En el mundo virtual, cuando se establecen lazos, éstos son aparentemente fáciles de lanzarse y que se traben entre sí, como una maraña de sedales de pesca en un mar muy rico y movido. Luego sólo se tiene que halar y a ver qué sale de ahí. La facilidad está en que, si no convence lo que se ha pescado (o mejor dicho, la otra barca a la que conduce el otro sedal), se deshace, se saluda cortésmente a la otra persona a través del agua, y se lanza otra vez, a ver si pican.
Todo esto que tan fácil puede parecer las primeras veces, ya no lo es tanto cuando se llevan muchos intentos. Quizás las expectativas, las huellas que dejan esos tratos efímeros, las sensaciones que se despiertan cuando se profundiza y se afianza hasta que una de las personas tiene que poner los puntos sobre las íes, o deja de responder… hace que la concha en la que se refugia cada día después de navegar por internet se vuelva más rígida, más opaca y más quebradiza. Una extensión de lo que sucede en la vida real, sólo que no tan cruda y palpable.
Y también, como en la vida real, las pérdidas virtuales duelen, aunque se tienen a mano distracciones y pasatiempos virtuales que sirven de amortiguamiento personal, dando una imagen más frívola y pasable a dichas pérdidas. Y aunque no se tengan más bemoles que asumirlo y seguir adelante, en la dirección que le lleve la nariz (o el puntero del ratón), cuando se echa la vista atrás, no se puede evitar recordar las numerosas afinidades encontradas, que en su rapidez y disponibilidad inmediata, se han establecido… y se han diluido con la misma facilidad.
Pero todo esto cambia completamente de registro cuando se unen ambos mundos: el virtual y el real. Porque las reglas y excepciones de uno se tienden a cumplir también en el otro. Cuando se inicia una relación virtual, ésta empieza como una más de tantas. A lo que se da cuenta, se ha ido profundizando, encontrando coincidencias, abriéndose mutuamente y con alegría, algo fácil y típico del mundo virtual. Luego, si por un casual se lleva al mundo real, la mitad o más del trabajo ya está hecho. Ya se conocen, ya han desarrollado una complicidad, un conocimiento mutuo más o menos sincero, lo suficiente como para provocar ese paso: verse físicamente.

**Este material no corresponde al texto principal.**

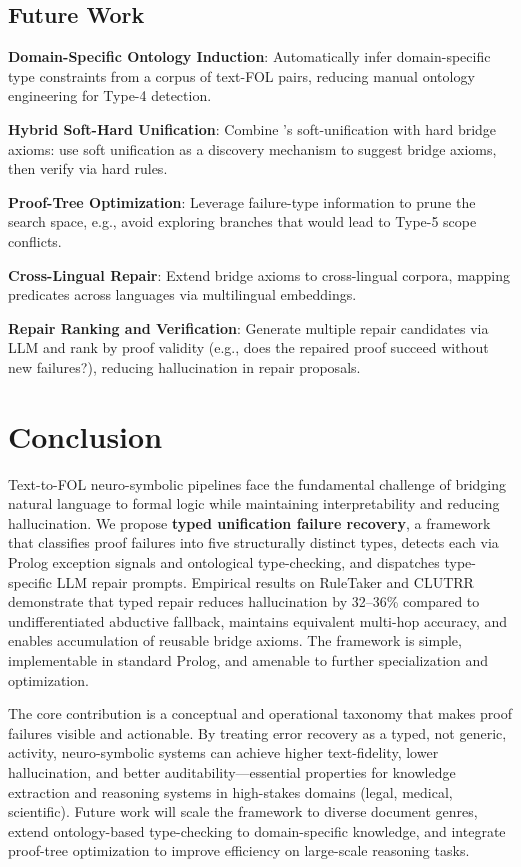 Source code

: \documentclass[11pt,letterpaper]{article}
\begin{document}
\subsection{Future Work}

\textbf{Domain-Specific Ontology Induction}: Automatically infer domain-specific type
constraints from a corpus of text-FOL pairs, reducing manual ontology engineering for
Type-4 detection.

\textbf{Hybrid Soft-Hard Unification}: Combine \citet{Weber2019}'s soft-unification
with hard bridge axioms: use soft unification as a discovery mechanism to suggest
bridge axioms, then verify via hard rules.

\textbf{Proof-Tree Optimization}: Leverage failure-type information to prune the
search space, e.g., avoid exploring branches that would lead to Type-5 scope
conflicts.

\textbf{Cross-Lingual Repair}: Extend bridge axioms to cross-lingual corpora, mapping
predicates across languages via multilingual embeddings.

\textbf{Repair Ranking and Verification}: Generate multiple repair candidates via LLM
and rank by proof validity (e.g., does the repaired proof succeed without new
failures?), reducing hallucination in repair proposals.

\section{Conclusion}
\label{sec:conclusion}

Text-to-FOL neuro-symbolic pipelines face the fundamental challenge of bridging
natural language to formal logic while maintaining interpretability and reducing
hallucination. We propose \textbf{typed unification failure recovery}, a framework
that classifies proof failures into five structurally distinct types, detects each via
Prolog exception signals and ontological type-checking, and dispatches type-specific
LLM repair prompts. Empirical results on RuleTaker and CLUTRR demonstrate that typed
repair reduces hallucination by 32--36\% compared to undifferentiated abductive
fallback, maintains equivalent multi-hop accuracy, and enables accumulation of
reusable bridge axioms. The framework is simple, implementable in standard Prolog, and
amenable to further specialization and optimization.

The core contribution is a conceptual and operational taxonomy that makes proof
failures visible and actionable. By treating error recovery as a typed, not generic,
activity, neuro-symbolic systems can achieve higher text-fidelity, lower hallucination,
and better auditability---essential properties for knowledge extraction and reasoning
systems in high-stakes domains (legal, medical, scientific). Future work will scale
the framework to diverse document genres, extend ontology-based type-checking to
domain-specific knowledge, and integrate proof-tree optimization to improve efficiency
on large-scale reasoning tasks.



\end{document}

Y aquí entran las implacables reglas y limitaciones del mundo real, que aquilata esa relación, templándola casi hasta el punto de rotura. Pero… si aún así se continúa, entonces lo que sucede es una mezcla muy libre de las características de ambos mundos: llamadas al teléfono móvil, emails, chats, facebook… quedadas al momento, citas confirmadas en pocos segundos, cafés, copas, comidas, cenas… y todo lo que viene después.
Pero… todas las facilidades puestas para que se dé eso, no pertenecen intrínsecamente al mundo real, pese a que parezca que sí. No hablo sólo de la distancia física (el mayor y más común impedimento para que una relación virtual se fragüe en real), sino de la “empatía común final” (por llamarlo de alguna manera), ésa que hace que una relación que empezó todo chispa, alegría, simpatía, derroche de atenciones y disponibilidad, se transforme por ley de vida en el día a día en común, juntos, con un proyecto muy arriesgado, donde se echan las raíces necesarias para que funcione… Si no funciona, es entonces cuando entra la limitación virtual de terminar esa relación con la misma facilidad y rapidez con la que se estableció.
Y si una persona no es lo bastante madura como para aceptar eso, empiezan los acosos virtuales, las herramientas virtuales para soslayar eso, bloquear tal cuenta, o borrarla y empezar otra con otro alias, frecuentar otros círculos virtuales… Algo que en el mundo real no se puede dar así como así.
En fin… Toda esta retahíla de psicología intuitiva me lleva a la siguiente conclusión: a mí por lo menos me duele casi tanto que se termine una relación virtual sin contacto físico ni visual, que una real. Y me duele más aún si esa relación empezó en el mundo virtual, se llevó al real, y se termina como una virtual.
Y finalizo aquí retomando la metáfora de la concha, que se vuelve más rígida, más opaca y más quebradiza, pero que aún así, tengo que echar otra vez los sedales… con más cautela y lentitud, eso sí.